2 Data Model and Preliminaries

We model our database \(\mathcal{D}\) as a triple \(\langle \mathcal{I},\mathcal{U},\mathcal{R}\rangle \), representing the sets of items, reviewers and rating records respectively. Each rating record \(r \in \mathcal{R}\) is itself a triple \(\langle i,u,s \rangle \), where \(i \in \mathcal{I}\), \(u \in \mathcal{U}\), and s is the integer rating that reviewer u has assigned to item i. The values of s are application-dependent and do not affect our model.

\(\mathcal{I}\) is associated with a set of attributes, denoted as \(\mathcal{I}_A = \{ia_1,ia_2, \dots \}\), and each item \(i \in \mathcal{I}\) is a tuple with \(\mathcal{I}_A\) as its schema. In other words, \(i = \langle iv_1, iv_2, \dots \rangle \), where each \(iv_j\) is a set of values for attribute \(ia_j\). For example, for the movie Kazaam (1996) in MovieLens dataset, the set of attribute values are \(\langle \mathtt{Paul}\) \( \mathtt{M.}\) \(\mathtt{Glaser}, \{\mathtt{Comedy}, \mathtt{Fantasy}\} \rangle \) for the attribute schema \(\langle \mathtt{director}, \mathtt{genre} \rangle \). Note that the attribute \(\mathtt{genre}\) is multi-valued. We also have the schema \(\mathcal{U}_A = \{ua_1, ua_2,\) \(\dots \}\) for reviewers, i.e., \(u = \langle uv_1,uv_2, \dots \rangle \in \mathcal{U}\), where each \(uv_j\) is a value for attribute \(ua_j\). As a result, each rating record, \(r = \langle i, u, s \rangle \), is a tuple, \(\langle iv_1, iv_2, \dots , uv_1, uv_2,\) \(\dots ,\) \(s \rangle \), that concatenates the tuple for i, the tuple for u, and the numerical rating score s. The set of all attributes is denoted as \(A = \{a_1,a_2,\dots \}\). We now define the notion of user group.

Definition 1 (User Group)

A group g is a set of rating records \(\langle u, i, s \rangle \) described by a set of attribute value pairs shared among the reviewers and the items of those rating records. The description of a group g is defined as \(\{\langle a_1,v_1 \rangle ,\langle a_2,v_2 \rangle ,\) \(\dots \}\) where each \(a_i \in A\) (set of all attributes) and each \(v_i\) is a set of values for \(a_i\). By |g|, we denote the number of rating records contained in g.

Fig. 1.
figure 1

Example dataset and group-set

For instance, the first group in Example 1, g \(=\) \(\{ \langle \mathtt{gender},\) \(\mathtt{female} \rangle ,\) \(\langle \mathtt{location},\) \(\mathtt{DC} \rangle ,\) \(\langle \mathtt{genre},\) \(\mathtt{romance}\rangle \}\) contains rating records in MovieLens for romance movies whose reviewers are all females in DC. Note that is it au-naturel to combine item attributes (genre) and user attributes (location and gender) together. Figure 1 illustrates an example dataset with 7 rating records. The user group \(g_1\) is for female reviewers with 4 rating records, and \(g_2\) is for young students with 3 rating records. There exists one record in common between two mentioned user groups (\(r_5\)). Note that a user group differs from a where-clause SQL query, since our objectives and constraints are not expressible as SQL predicates.
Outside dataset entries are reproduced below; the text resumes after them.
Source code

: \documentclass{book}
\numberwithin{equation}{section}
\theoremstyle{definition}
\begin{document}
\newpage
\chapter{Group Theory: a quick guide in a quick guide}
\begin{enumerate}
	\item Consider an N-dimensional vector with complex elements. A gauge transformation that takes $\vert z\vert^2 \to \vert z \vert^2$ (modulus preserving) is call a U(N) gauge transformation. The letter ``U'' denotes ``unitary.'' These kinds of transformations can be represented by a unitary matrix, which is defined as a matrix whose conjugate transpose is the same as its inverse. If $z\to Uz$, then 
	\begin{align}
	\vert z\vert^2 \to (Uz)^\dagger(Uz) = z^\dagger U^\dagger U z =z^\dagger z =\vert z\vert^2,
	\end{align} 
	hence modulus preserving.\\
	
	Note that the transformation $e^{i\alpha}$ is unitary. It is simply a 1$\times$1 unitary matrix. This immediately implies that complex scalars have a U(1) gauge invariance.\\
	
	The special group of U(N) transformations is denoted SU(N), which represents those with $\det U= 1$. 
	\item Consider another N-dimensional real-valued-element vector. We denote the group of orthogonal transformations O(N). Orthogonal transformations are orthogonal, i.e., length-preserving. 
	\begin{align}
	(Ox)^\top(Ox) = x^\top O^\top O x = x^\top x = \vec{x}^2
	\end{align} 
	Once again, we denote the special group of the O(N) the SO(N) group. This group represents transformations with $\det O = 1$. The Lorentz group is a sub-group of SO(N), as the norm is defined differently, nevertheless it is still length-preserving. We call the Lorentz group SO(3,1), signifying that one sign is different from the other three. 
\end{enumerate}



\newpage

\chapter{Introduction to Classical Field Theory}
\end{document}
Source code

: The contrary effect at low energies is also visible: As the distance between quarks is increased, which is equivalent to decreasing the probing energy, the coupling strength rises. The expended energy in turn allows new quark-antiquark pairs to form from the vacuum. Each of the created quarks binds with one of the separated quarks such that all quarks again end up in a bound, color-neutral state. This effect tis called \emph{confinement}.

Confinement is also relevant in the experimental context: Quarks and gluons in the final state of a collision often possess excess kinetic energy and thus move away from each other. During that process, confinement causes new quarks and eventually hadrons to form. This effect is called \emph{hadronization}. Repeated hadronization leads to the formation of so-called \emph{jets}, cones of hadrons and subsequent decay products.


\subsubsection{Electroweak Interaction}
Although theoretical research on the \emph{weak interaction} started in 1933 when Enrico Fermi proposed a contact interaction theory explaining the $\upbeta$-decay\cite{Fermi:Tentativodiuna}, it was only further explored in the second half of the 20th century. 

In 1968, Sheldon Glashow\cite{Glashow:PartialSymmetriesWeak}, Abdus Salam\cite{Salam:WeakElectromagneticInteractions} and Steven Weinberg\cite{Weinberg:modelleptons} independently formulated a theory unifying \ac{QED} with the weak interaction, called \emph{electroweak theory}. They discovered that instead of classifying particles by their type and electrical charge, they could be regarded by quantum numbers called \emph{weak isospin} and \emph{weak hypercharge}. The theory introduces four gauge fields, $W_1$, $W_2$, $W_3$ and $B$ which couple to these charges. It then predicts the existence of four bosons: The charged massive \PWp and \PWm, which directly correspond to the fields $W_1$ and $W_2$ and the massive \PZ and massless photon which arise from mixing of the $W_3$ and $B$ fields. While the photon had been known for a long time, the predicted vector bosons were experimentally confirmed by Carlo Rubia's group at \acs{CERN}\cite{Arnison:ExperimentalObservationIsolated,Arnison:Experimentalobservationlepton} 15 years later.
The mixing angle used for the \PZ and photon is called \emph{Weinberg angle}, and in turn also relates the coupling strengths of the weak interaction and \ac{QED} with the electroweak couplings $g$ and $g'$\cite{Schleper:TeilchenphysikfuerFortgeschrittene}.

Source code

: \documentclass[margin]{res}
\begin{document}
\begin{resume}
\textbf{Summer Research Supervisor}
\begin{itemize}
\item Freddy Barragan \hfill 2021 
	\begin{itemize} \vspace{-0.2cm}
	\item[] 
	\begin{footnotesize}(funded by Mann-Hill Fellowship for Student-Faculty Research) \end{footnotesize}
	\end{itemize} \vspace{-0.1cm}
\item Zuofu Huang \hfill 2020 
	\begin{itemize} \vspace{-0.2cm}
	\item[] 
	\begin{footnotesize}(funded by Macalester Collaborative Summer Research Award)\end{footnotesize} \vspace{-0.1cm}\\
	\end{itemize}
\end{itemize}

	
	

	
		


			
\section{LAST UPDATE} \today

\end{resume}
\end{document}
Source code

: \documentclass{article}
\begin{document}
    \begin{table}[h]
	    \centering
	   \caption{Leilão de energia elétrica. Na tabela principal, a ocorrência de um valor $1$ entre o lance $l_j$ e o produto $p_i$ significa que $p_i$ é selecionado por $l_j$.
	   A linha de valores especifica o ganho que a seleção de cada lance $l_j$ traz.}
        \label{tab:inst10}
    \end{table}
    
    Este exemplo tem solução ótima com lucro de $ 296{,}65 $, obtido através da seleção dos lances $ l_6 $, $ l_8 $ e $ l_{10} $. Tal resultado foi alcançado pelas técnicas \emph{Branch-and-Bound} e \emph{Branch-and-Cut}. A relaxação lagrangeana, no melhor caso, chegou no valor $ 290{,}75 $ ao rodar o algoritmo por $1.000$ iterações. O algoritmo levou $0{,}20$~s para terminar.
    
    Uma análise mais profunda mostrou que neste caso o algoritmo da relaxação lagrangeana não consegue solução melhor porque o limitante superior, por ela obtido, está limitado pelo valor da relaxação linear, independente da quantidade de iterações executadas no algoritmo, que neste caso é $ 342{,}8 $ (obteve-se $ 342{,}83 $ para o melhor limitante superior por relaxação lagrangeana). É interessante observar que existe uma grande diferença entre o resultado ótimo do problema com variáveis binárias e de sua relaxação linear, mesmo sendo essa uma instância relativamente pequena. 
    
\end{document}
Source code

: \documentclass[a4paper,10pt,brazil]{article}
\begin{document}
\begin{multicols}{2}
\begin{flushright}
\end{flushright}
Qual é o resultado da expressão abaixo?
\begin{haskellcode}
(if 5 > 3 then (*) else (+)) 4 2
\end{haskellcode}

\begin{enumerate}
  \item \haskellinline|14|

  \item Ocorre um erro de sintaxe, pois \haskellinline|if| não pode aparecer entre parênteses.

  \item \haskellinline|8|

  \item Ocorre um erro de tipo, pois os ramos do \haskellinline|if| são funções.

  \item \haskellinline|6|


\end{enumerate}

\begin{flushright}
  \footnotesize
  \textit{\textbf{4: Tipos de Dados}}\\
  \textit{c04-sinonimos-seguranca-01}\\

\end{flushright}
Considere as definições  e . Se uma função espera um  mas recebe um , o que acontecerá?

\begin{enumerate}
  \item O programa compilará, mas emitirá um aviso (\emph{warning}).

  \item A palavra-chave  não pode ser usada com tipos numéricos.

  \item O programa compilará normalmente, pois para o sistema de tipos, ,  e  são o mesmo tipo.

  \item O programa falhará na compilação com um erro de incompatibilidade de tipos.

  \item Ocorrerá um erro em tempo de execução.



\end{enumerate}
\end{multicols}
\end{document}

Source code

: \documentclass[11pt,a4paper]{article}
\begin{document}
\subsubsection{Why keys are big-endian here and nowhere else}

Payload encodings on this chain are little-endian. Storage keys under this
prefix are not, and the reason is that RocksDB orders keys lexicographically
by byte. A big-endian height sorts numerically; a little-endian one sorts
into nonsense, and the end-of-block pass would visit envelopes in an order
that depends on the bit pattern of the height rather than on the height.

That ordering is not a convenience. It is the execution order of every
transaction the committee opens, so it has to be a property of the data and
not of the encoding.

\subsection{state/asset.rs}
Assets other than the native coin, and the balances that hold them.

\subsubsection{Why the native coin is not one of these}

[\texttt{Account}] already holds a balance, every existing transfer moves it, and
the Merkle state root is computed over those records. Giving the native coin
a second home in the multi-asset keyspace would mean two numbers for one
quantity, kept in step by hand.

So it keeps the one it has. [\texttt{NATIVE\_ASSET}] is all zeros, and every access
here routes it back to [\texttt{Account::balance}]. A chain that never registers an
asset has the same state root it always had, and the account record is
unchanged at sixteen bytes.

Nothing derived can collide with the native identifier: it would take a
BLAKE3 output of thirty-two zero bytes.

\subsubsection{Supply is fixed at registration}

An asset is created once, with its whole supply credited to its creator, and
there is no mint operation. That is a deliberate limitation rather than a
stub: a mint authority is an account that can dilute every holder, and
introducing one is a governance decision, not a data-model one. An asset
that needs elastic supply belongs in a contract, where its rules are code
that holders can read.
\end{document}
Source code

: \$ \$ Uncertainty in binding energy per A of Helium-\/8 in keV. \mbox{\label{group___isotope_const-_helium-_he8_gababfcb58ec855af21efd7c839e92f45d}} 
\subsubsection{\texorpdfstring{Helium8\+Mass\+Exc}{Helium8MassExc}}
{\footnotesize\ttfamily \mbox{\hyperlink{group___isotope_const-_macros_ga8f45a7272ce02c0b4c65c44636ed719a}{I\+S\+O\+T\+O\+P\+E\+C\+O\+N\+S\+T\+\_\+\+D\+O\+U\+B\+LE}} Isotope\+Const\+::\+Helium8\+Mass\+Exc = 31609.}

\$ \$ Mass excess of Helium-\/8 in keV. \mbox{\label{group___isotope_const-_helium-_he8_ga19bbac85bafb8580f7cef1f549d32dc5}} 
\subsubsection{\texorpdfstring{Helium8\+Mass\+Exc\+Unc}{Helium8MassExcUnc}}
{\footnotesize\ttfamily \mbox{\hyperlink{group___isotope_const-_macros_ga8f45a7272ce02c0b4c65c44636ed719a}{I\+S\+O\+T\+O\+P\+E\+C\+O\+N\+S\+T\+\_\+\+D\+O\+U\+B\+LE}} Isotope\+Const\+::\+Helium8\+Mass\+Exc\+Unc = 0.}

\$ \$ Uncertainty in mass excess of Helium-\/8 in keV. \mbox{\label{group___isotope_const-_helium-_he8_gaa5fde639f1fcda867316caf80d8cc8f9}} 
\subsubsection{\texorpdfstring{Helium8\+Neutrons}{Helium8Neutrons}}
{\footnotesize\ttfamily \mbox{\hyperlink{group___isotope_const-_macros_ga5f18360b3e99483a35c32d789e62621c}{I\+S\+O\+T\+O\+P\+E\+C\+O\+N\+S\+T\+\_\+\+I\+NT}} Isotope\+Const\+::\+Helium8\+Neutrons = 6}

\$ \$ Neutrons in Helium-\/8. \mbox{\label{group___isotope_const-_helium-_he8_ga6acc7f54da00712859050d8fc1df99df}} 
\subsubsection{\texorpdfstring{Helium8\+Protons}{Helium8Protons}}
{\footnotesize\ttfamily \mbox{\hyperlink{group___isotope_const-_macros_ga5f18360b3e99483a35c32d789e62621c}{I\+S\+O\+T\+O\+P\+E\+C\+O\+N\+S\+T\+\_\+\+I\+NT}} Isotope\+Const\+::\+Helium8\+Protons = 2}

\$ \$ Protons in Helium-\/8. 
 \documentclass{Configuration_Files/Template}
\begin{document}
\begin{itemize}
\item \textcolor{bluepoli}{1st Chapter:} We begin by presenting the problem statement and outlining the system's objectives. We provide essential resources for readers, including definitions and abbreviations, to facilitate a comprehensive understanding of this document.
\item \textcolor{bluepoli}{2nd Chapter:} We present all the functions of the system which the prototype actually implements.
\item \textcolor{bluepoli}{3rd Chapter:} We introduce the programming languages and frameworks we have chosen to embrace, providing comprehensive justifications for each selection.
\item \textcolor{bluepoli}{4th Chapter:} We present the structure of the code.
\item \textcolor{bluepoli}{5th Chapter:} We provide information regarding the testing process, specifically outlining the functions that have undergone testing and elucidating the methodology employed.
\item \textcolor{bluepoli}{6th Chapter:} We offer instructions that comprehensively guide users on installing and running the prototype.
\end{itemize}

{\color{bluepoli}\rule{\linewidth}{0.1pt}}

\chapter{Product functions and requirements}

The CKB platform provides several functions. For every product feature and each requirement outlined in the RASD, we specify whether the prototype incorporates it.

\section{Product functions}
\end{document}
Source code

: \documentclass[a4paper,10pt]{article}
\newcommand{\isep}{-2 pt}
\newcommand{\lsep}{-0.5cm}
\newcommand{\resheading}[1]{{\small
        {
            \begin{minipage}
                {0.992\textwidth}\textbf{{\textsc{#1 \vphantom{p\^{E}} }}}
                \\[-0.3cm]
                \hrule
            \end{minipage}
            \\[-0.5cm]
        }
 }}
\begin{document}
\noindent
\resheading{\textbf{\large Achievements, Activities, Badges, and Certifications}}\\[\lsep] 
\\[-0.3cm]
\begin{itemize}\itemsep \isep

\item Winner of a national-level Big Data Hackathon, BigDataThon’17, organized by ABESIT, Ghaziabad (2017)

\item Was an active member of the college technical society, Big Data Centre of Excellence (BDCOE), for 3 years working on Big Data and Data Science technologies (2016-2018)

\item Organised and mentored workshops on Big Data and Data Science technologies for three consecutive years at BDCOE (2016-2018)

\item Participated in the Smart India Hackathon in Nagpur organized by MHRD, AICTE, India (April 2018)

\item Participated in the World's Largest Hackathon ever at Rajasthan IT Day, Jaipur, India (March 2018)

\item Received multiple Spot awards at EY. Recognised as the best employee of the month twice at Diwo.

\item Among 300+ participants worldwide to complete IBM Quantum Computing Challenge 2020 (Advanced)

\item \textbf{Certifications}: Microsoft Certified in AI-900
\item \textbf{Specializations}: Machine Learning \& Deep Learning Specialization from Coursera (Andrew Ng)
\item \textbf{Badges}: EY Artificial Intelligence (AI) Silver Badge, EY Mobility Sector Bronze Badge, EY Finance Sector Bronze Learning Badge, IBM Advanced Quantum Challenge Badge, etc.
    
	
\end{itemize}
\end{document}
Given a rating record r \(=\) \(\langle v_1,\) \(v_2\) \(\ldots ,\) \(v_k, s\rangle \), where each \(v_i\) is a set of values for its corresponding attribute in the schema A, and a group g \(=\) \(\{\langle a_1,v_1\rangle ,\) \(\langle a_2,v_2\rangle , \ldots , \langle a_n,v_n \rangle \}, n \le k\), we say that g covers r, denoted as \(r \lessdot g\), iff \(\forall i \in [1,n]\), \( \exists r.v_j\) such that \(v_j\) is a set of values for attribute \(g.a_i\) and \(g.v_j \subseteq r.v_i\). For example, the rating \(\langle \mathtt{female}, \mathtt{DC}, \mathtt{student}, 4\rangle \) is covered by the group \(\{\langle \mathtt{gender}, \mathtt{female}\rangle ,\) \(\langle \mathtt{location},\mathtt{DC} \rangle \}\).

Fig. 2.
figure 2

Partial lattice for the movie Toy Story

Similarly to data cubes, the set of all possible groups form a lattice where nodes correspond to groups and edges correspond to parent/child and ancestor/descendant relationships. A partial lattice for rating records of the movie Toy Story (1995) is illustrated in Fig. 2 where we have four reviewer attributes to analyze: \(\mathtt{gender}\), \(\mathtt{age}\), \(\mathtt{location}\) (CA stands for California) and \(\mathtt{occupation}\). For simplicity, exactly one distinct value per attribute is shown in the Figure. The complete lattice contains 15,582 attribute-value combinations.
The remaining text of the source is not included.